O teleférico será o segundo da região – o primeiro foi inaugurado em novembro deste ano na cidade de Barbalha. O equipamento contará com 26 cabines climatizadas com capacidade para transportar até oito passageiros sentados. O percurso de 2 km com elevação de 200 metros será realizado entre a Estação Romeiros (inferior) e Estação do Horto (superior), onde está a estátua do padre Cícero. Cada trajeto será realizado em 7min30seg. O entorno das duas estações receberá intervenções urbanas.
“A estação Padre Cícero vai ter cinco lojinhas, bilheteria e banheiros. Vai ter toda acessibilidade ligando até o Horto”, detalha o engenheiro da SOP, José Muniz de Alencar.
A aposentada Maria Irene dos Santos, de 85 anos, está encantada com a possibilidade de chegar mais facilmente até a estátua. “Há muitos anos que nós esperamos ter essa união completa da cidade de Juazeiro com a estátua de Padre Cícero. Quando eu cheguei em Juazeiro [do Norte], eu vi essas peças [da estátua] todas no chão. Vinha todo domingo passear e ver a estátua ser construída. Estou encantada, esse teleférico vai ser a melhor coisa”, comemora Irene.

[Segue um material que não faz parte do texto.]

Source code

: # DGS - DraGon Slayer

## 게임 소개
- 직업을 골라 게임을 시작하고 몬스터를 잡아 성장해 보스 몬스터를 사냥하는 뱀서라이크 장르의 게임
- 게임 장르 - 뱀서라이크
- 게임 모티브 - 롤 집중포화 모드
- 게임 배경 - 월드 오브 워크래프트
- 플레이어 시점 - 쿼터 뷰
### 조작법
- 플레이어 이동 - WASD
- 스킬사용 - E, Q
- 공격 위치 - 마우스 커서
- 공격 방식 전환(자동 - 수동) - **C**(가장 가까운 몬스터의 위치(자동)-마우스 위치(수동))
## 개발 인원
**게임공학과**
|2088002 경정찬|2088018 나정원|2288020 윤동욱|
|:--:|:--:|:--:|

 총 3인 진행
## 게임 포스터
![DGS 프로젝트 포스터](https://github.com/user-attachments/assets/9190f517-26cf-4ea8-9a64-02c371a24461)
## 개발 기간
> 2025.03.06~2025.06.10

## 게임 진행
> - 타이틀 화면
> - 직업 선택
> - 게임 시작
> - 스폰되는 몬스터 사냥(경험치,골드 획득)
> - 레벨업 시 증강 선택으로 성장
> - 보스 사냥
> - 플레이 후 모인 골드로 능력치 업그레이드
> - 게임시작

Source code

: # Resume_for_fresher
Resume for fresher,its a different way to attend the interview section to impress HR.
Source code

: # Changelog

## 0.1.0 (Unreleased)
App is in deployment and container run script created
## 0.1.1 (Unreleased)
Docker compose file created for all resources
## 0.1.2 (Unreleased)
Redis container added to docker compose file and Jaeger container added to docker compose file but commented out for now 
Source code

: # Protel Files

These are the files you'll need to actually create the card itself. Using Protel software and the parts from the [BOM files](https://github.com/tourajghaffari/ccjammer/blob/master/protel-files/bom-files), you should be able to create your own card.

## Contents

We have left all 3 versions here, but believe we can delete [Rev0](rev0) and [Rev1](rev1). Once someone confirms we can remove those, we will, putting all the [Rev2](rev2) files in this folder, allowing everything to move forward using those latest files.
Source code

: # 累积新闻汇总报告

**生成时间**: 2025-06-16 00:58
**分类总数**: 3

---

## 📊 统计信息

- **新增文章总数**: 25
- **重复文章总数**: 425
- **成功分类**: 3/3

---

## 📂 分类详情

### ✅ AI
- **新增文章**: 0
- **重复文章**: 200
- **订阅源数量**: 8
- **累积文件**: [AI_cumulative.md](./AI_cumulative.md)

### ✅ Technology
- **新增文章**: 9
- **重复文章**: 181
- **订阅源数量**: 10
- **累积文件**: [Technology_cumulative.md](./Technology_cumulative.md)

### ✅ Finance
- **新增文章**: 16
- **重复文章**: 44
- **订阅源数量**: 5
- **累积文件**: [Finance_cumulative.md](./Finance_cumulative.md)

A historiadora, cordelista e comerciante Sandra Alvino também está na expectativa. Ela tem uma loja no Centro de Apoio ao Romeiro. “O teleférico vai ser importante para dar uma acessibilidade maior para as pessoas, para fazer circular a nossa cultura e tradições, fomentando o turismo, a ecologia e a proteção dessa região que está sempre de braços abertos para todo mundo”, avalia.